J.C. in Ulaanbaatar commented "no one should be surprised at violence in response to 75 years of apartheid." I presume apartheid refers to the Israeli government's treatment of Palestinians. But the comparison is just wrong. Quite apart from the fact that the legal treatment of Palestinians in Israel and Palestine is different in many aspects from the one of Black people in South Africa, all that the ANC asked for was equality for everyone. They did not deny white South Africans their right to live in South Africa. Hamas, on the other hand, denies Israel's right to exist. In fact, the Hamas Foundation Charter repeatedly refers to The Protocols of the Elders of Zion, which surely means any statement from them must be assumed to be as truthful as any from Trump.

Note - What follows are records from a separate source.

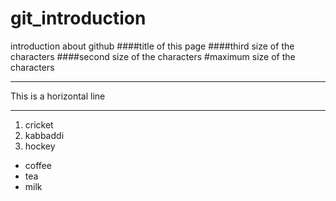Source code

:# git_introduction
introduction about github
####title of this page
####third size of the characters
####second size of the characters
#maximum size of the characters

***
This is a horizontal line
***
1. cricket
2. kabbaddi
3. hockey

- coffee
- tea
- milk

And finally, D.A in Riverdale, NY:

The many anti-Israel comments in your Sunday mailbag left me cold.

While there are many reasons to question Israeli government policy, no one mentioned the long history of murders committed by various Palestinian terrorists: Hamas, Al-Aqsa Brigades, Islamic Jihad, Popular Front for the Liberation of Palestine, Palestine Liberation Organization, Abu Nidal organization, Hezbollah. The Palestinian Authority (PA) has neither the desire nor the ability to control these entities and absent that, a peaceful settlement will be nearly impossible.

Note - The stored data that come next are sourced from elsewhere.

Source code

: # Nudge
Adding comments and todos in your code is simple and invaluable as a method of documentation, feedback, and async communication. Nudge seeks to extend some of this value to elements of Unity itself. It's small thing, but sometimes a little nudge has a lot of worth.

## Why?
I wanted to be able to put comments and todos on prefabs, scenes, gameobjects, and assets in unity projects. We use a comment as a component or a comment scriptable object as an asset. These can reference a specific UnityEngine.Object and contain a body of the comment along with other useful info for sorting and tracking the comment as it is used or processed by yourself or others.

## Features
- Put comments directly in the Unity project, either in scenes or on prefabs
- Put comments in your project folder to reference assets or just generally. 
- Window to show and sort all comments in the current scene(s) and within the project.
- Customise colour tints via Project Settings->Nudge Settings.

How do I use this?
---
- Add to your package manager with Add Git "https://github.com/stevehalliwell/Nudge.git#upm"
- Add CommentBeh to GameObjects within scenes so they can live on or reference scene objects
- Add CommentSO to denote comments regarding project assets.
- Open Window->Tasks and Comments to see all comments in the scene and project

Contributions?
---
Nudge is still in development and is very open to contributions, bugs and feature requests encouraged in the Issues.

My greatest hope for peace was when Salam Fayyad was recruited by the PA to install a functioning government, but his actions threatened to break the "Iron Rice Bowl" of corruption that permeates the PA. He was booted from his positions in the government.

Hamas' goals are quite clear. Simply read its charter: If there ever should occur a point in time where a PA would control or eliminate the terrorists in its midst and an Israeli government not beholden to the Israeli right-wing would take office, then and only then will peace develop.

I'm not holding my breath that those conditions will evolve in the foreseeable future.

Thanks to all for your thoughts. And good luck to Joe Biden, because he's gonna need it. (Z)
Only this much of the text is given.